Anna remained silent, already suspicious of his intent.
“We Poles survive, do we not, Anna? May I call you that?—Oh, not all of us, of course, but the smart ones do. Come… come back to the desk.” He took hold of Anna’s arm to lead her.
Anna smiled and disengaged herself. Walking back to the desk, she felt the bile rising again and imagined herself running from the room. But where would that lead? Certain arrest? Confinement? She thought she would be ill. When they seated themselves again, she welcomed having the desk between them.
“Should I choose to clear you to leave, my dear, you would be in my debt.”
Anna concluded that the man was suggesting a bribe. “I have but little money on my person, but I can request some from Warsaw.”
He waved his hand in a dismissive gesture. “I hear the mint’s been shut down, despite Stanisław’s pleas to his old lover Catherine.—Oh, I have more money than things to spend it on, my dear.” Elbows on his desk, he placed the tips of his fingers of one hand against those of the other. “I appreciate your concern, but I’m not hinting for money, Anna Berezowska-Grawlińska.”
Anna looked into his fleshy face. His eyes—like blue stones—confirmed her suspicion. Her heart swung out over an abyss.
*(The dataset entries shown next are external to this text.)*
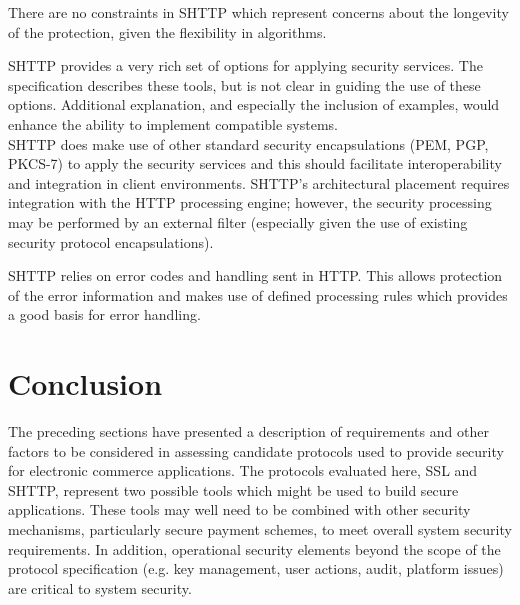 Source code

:   There are no constraints in SHTTP which represent concerns about the
  longevity of the protection, given the flexibility in algorithms.

  
  SHTTP provides a very rich set of options for applying security services.
  The specification describes these tools, but is not clear in guiding the
  use of these options. Additional explanation, and especially the
  inclusion of examples, would enhance the ability to implement compatible
  systems.\\
  
  SHTTP does make use of other standard security encapsulations (PEM, PGP,
  PKCS-7) to apply the security services and this should facilitate
  interoperability and integration in client environments. SHTTP's
  architectural placement requires integration with the HTTP processing
  engine; however, the security processing may be performed by an external
  filter (especially given the use of existing security protocol
  encapsulations).

  
  SHTTP relies on error codes and handling sent in HTTP. This allows
  protection of the error information and makes use of defined processing
  rules which provides a good basis for error handling.
\latexhtml{\end{itemize}}{\end{htmllist}}


\section{Conclusion}

The preceding sections have presented a description of requirements and
other factors to be considered in assessing candidate protocols used to
provide security for electronic commerce applications. The protocols
evaluated here, SSL and SHTTP, represent two possible tools which might
be used to build secure applications. These tools may well need to be
combined with other security mechanisms, particularly secure payment
schemes, to meet overall system security requirements. In addition,
operational security elements beyond the scope of the protocol
specification (e.g. key management, user actions, audit, platform
issues) are critical to system security.\\

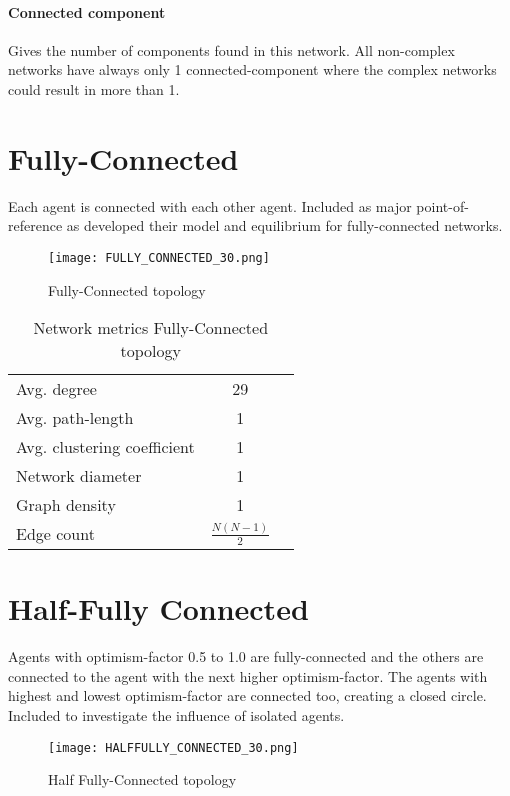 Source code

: \documentclass[Bachelorarbeit.tex]{subfiles}
\begin{document}
\paragraph{Connected component} Gives the number of components found in this network. All non-complex networks have always only 1 connected-component where the complex networks could result in more than 1.

\section{Fully-Connected}

Each agent is connected with each other agent.
\medskip
Included as major point-of-reference as \cite{Breuer2015} developed their model and equilibrium for fully-connected networks.

\begin{figure}[H]
	\centering
  \texttt{[image: FULLY\_CONNECTED\_30.png]}
	\caption{Fully-Connected topology}
	\label{fig:topology_FULLY_CONNECTED_30}
\end{figure}

\begin{table}[h]
	\centering
	\caption{Network metrics Fully-Connected topology}
	\begin{tabular} { l c r }
		\hline
		Avg. degree & 29 \\
		Avg. path-length & 1 \\
		Avg. clustering coefficient & 1 \\
		Network diameter & 1 \\
		Graph density & 1 \\
		Edge count & $\frac{N(N - 1)}{2}$ \\
		\hline
	\end{tabular}
\end{table}

\section{Half-Fully Connected}
Agents with optimism-factor 0.5 to 1.0 are fully-connected and the others are connected to the agent with the next higher optimism-factor. The agents with highest and lowest optimism-factor are connected too, creating a closed circle.
\medskip
Included to investigate the influence of isolated agents.

\begin{figure}[H]
	\centering
  \texttt{[image: HALFFULLY\_CONNECTED\_30.png]}
	\caption{Half Fully-Connected topology}
	\label{fig:topology_HALFFULLY_CONNECTED_30}
\end{figure}
\end{document}
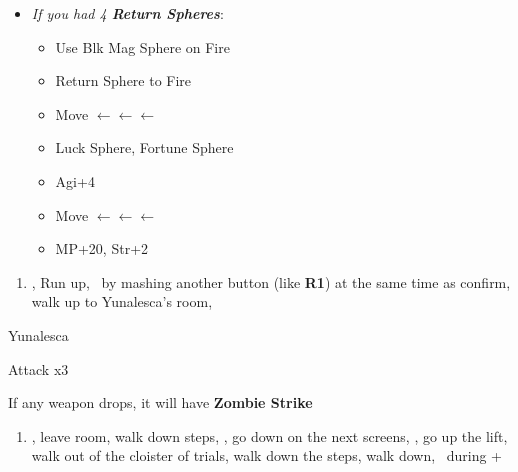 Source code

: \begin{spheregrid}
    \begin{itemize}
        \item \textit{If you had 4 \textbf{Return Spheres}}:
            \begin{itemize}
                \item Use Blk Mag Sphere on Fire
                \item Return Sphere to Fire
                \item Move $\leftarrow\leftarrow\leftarrow$
                \item Luck Sphere, Fortune Sphere
                \item Agi+4
                \item Move $\leftarrow\leftarrow\leftarrow$
                \item MP+20, Str+2
            \end{itemize}
    \end{itemize}
\end{spheregrid}
\begin{enumerate}[resume]
    \item \save, Run up, \sd\ by mashing another button (like \textbf{R1}) at the same time as confirm, walk up to Yunalesca's room, \sd
\end{enumerate}
\begin{battle}[132000]{Yunalesca}
    \begin{itemize}
        \summon{\bahamut}
        \bahamutf Attack x3
    \end{itemize}
    If any weapon drops, it will have \textbf{Zombie Strike}
\end{battle}
\begin{enumerate}[resume]
    \item \sd, leave room, walk down steps, \sd, go down on the next screens, \save, go up the lift, walk out of the cloister of trials, walk down the steps, walk down, \sd\ during \cs+\skippablefmv
\end{enumerate} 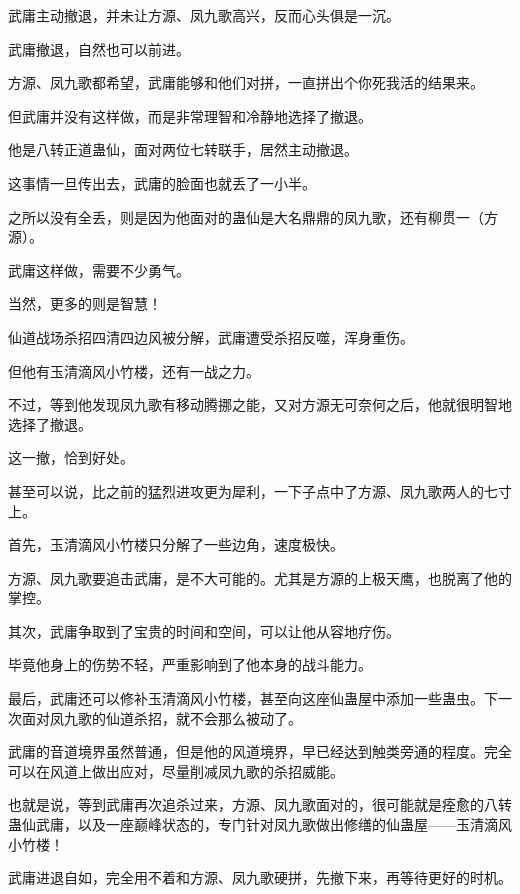 
\begin{this_body}



武庸主动撤退，并未让方源、凤九歌高兴，反而心头俱是一沉。

武庸撤退，自然也可以前进。

方源、凤九歌都希望，武庸能够和他们对拼，一直拼出个你死我活的结果来。

但武庸并没有这样做，而是非常理智和冷静地选择了撤退。

他是八转正道蛊仙，面对两位七转联手，居然主动撤退。

这事情一旦传出去，武庸的脸面也就丢了一小半。

之所以没有全丢，则是因为他面对的蛊仙是大名鼎鼎的凤九歌，还有柳贯一（方源）。

武庸这样做，需要不少勇气。

当然，更多的则是智慧！

仙道战场杀招四清四边风被分解，武庸遭受杀招反噬，浑身重伤。

但他有玉清滴风小竹楼，还有一战之力。

不过，等到他发现凤九歌有移动腾挪之能，又对方源无可奈何之后，他就很明智地选择了撤退。

这一撤，恰到好处。

甚至可以说，比之前的猛烈进攻更为犀利，一下子点中了方源、凤九歌两人的七寸上。

首先，玉清滴风小竹楼只分解了一些边角，速度极快。

方源、凤九歌要追击武庸，是不大可能的。尤其是方源的上极天鹰，也脱离了他的掌控。

其次，武庸争取到了宝贵的时间和空间，可以让他从容地疗伤。

毕竟他身上的伤势不轻，严重影响到了他本身的战斗能力。

最后，武庸还可以修补玉清滴风小竹楼，甚至向这座仙蛊屋中添加一些蛊虫。下一次面对凤九歌的仙道杀招，就不会那么被动了。

武庸的音道境界虽然普通，但是他的风道境界，早已经达到触类旁通的程度。完全可以在风道上做出应对，尽量削减凤九歌的杀招威能。

也就是说，等到武庸再次追杀过来，方源、凤九歌面对的，很可能就是痊愈的八转蛊仙武庸，以及一座巅峰状态的，专门针对凤九歌做出修缮的仙蛊屋——玉清滴风小竹楼！

武庸进退自如，完全用不着和方源、凤九歌硬拼，先撤下来，再等待更好的时机。


\end{this_body}
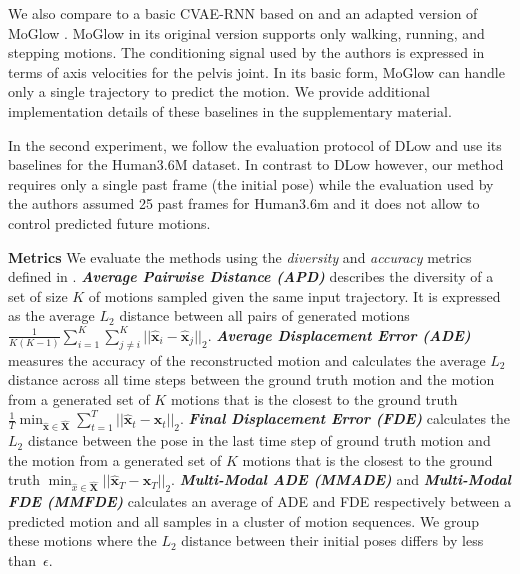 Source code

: \documentclass[10pt,twocolumn,letterpaper]{article}
\renewcommand{\hat}[1]{\widehat{#1}}
\renewcommand{\paragraph}[1]{\noindent\textbf{#1}\enskip}
\newcommand{\metric}[1]{\textit{\textbf{#1}}}
\begin{document}
We also compare to a basic CVAE-RNN based on \cite{yuan2020dlow} and an adapted version of MoGlow \cite{henter2020moglow}. MoGlow in its original version supports only walking, running, and stepping motions. The conditioning signal used by the authors is expressed in terms of axis velocities for the pelvis joint. In its basic form, MoGlow can handle only a single trajectory to predict the motion. We provide additional implementation details of these baselines in the supplementary material.

In the second experiment, we follow the evaluation protocol of DLow \cite{yuan2020dlow} and use its baselines for the Human3.6M \cite{ionescu2013human3} dataset. In contrast to DLow however, our method requires only a single past frame (the initial pose) while the evaluation used by the authors assumed 25 past frames for Human3.6m and it does not allow to control predicted future motions. 


\paragraph{Metrics}
We evaluate the methods using the \textit{diversity} and \textit{accuracy} metrics defined in \cite{yuan2020dlow}. 
    \metric{Average Pairwise Distance (APD)} describes the diversity of a set of size $K$ of motions sampled given the same input trajectory. It is expressed as the average $L_2$ distance between all pairs of generated motions \mbox{$\frac{1}{K(K-1)}\sum^K_{i=1}\sum^K_{j\neq i}||\hat{\mathbf{x}}_i - \hat{\mathbf{x}}_j||_2$}. 
    \metric{Average Displacement Error (ADE)} measures the accuracy of the reconstructed motion and calculates the average $L_2$ distance across all time steps between the ground truth motion and the motion from a generated set of $K$ motions that is the closest to the ground truth \mbox{$\frac{1}{T}\min_{\hat{\mathbf{x}} \in \hat{\mathbf{X}}}\sum_{t=1}^T||\hat{\mathbf{x}}_t - \mathbf{x}_t||_2$}. 
    \metric{Final Displacement Error (FDE)} calculates the $L_2$ distance between the pose in the last time step of ground truth motion and the motion from a generated set of $K$ motions that is the closest to the ground truth \mbox{$\min_{\hat{x} \in \hat{\mathbf{X}}}||\hat{\mathbf{x}}_T - \mathbf{x}_T||_2$}. 
    \metric{Multi-Modal ADE (MMADE)} and \metric{Multi-Modal FDE (MMFDE)} calculates an average of ADE and FDE respectively between a predicted motion and all samples in a cluster of motion sequences. We group these motions where the $L_2$ distance between their initial poses differs by less than~$\epsilon$.  
\end{document}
What was she to do?
He smiled. “Nonetheless, I am a man who likes to be appreciated.”
Anna stiffened in her chair. “Your favor to me would be much appreciated, Lord Doliński. But if you are a true Pole and a man of conscience, such a favor might redeem you of a past failing.”
Surprise spread over Doliński’s face. “Failing, you say?”
Anna stood. “You were in charge of confining the man who killed my father. Feliks Paduch managed to get away under your watch. I should think you would be glad to have the opportunity of doing Samuel Berezowski’s daughter a good turn.”
“Oh my, you are your father’s daughter!”
“I take that as a compliment!”
“Ah! I like a woman with a bit of spirit.” Then, in a harder voice: “Please sit down, Lady Berezowska-Grawlińska.”
Anna pushed down the rage she feared would spill out in invective. She sat.
He leaned forward over the desk now. “Your eyes are magnificent, Anna.… You see, I can be appreciative, as well.”
“Tell me, Lord Doliński, do you collect women as you do clocks?”
Doliński turned crimson and drew back, as if stung. Was he angry? Or did he still have enough of a sense of decorum to be shamed? Before he could do or say anything to reveal himself, the Russian came clumsily into the room.
“Well?” the lieutenant asked. Doliński coughed and looked down at the paper on which he had scribbled, the nib on his pen long dried up.
Anna felt faint. This man with the stones for eyes had her life in his keeping. What would he say?
The Russian glared at Anna, then at Doliński. “Come, come,” he prodded. “I don’t have all day.”
“I… I have yet to finish the interview, lieutenant.”
“Very well. She’ll have to keep, then. I’ve another for you to question. This one looks more promising… but not nearly so pretty.” The Russian winked at Anna.
When the door closed behind them, Anna heard the lock fall into place.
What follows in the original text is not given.